Carlos Gould, assistant professor at UC San Diego’s Wertheim School of Public Health, said in an interview with The Guardian that rising temperatures are increasing health risks for vulnerable populations.
“We may be thinking, ‘I’m young and I’m healthy’ and so a hot day sounds like a nice day to go to the beach, but sometimes a hot day is a death sentence for vulnerable individuals,” Gould said. “One of the biggest challenges I can see moving forward are which interventions, which policy changes do work.”
Gould also explained that heat exposure is not evenly distributed across communities, with lower-income neighborhoods often experiencing higher temperatures due to reduced tree coverage and more heat-retaining infrastructure.

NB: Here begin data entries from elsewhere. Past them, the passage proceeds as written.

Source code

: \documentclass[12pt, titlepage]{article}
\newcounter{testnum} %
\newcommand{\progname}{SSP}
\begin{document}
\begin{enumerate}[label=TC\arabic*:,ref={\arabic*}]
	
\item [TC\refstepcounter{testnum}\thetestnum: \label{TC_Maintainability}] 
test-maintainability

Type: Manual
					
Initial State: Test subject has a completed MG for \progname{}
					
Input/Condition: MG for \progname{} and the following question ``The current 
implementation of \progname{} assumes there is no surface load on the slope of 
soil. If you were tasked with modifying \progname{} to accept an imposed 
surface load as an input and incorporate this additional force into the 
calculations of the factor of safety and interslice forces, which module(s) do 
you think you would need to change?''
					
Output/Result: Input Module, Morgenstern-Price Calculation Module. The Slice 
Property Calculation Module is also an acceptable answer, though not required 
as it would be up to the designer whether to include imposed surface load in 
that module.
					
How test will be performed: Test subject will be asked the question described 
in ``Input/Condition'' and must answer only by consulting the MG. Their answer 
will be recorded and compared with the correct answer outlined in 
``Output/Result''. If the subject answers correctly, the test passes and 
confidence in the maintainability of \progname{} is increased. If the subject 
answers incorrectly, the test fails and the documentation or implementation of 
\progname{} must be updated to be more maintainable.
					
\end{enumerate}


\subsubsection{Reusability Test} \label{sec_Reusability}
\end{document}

Inadequate sleep and prolonged exposure to high indoor temperatures can create both short- and long-term health effects, Gould said.
“On average, neighborhoods that are poorer tend to be hotter,” Gould said.
He also noted that extreme heat does not need to break records to affect residents, particularly impacting vulnerable populations and people without reliable cooling access.
“Even when it doesn’t look like it’s a record-breaking day, even those 85-degree days, that pushes the body just a little bit,” he said.
San Diego’s recent heatwaves also amplify concerns over rising electricity costs. San Diego Gas & Electric’s rates increased earlier this year, up about 60% from 2020, continuing a broader upward trend that has raised residential energy bills across the county. SDG&E cites infrastructure costs and wildfire mitigation as contributing factors to the increase — expenses mostly required by state law and regulators.
SDG&E spokesperson Anthony Wagner said in an interview with The Guardian that a portion of customer bills go toward maintaining grid reliability. These infrastructure upgrades are designed to stabilize power during periods of extreme heat and high regional demand. Wagner said that the electrical grid experiences its highest stress during late afternoon and evening hours, when temperatures remain high and solar generation declines.
Wagner also noted that customers are using roughly 5% less electricity than five years ago as households adopt more energy-efficient appliances. However, he said grid maintenance costs remain fixed because SDG&E restructured residential bills in October 2025 to include a Base Services Charge regardless of how much electricity customers consume.
State climate forecasts project warmer-than-average conditions across much of California heading into the summer months.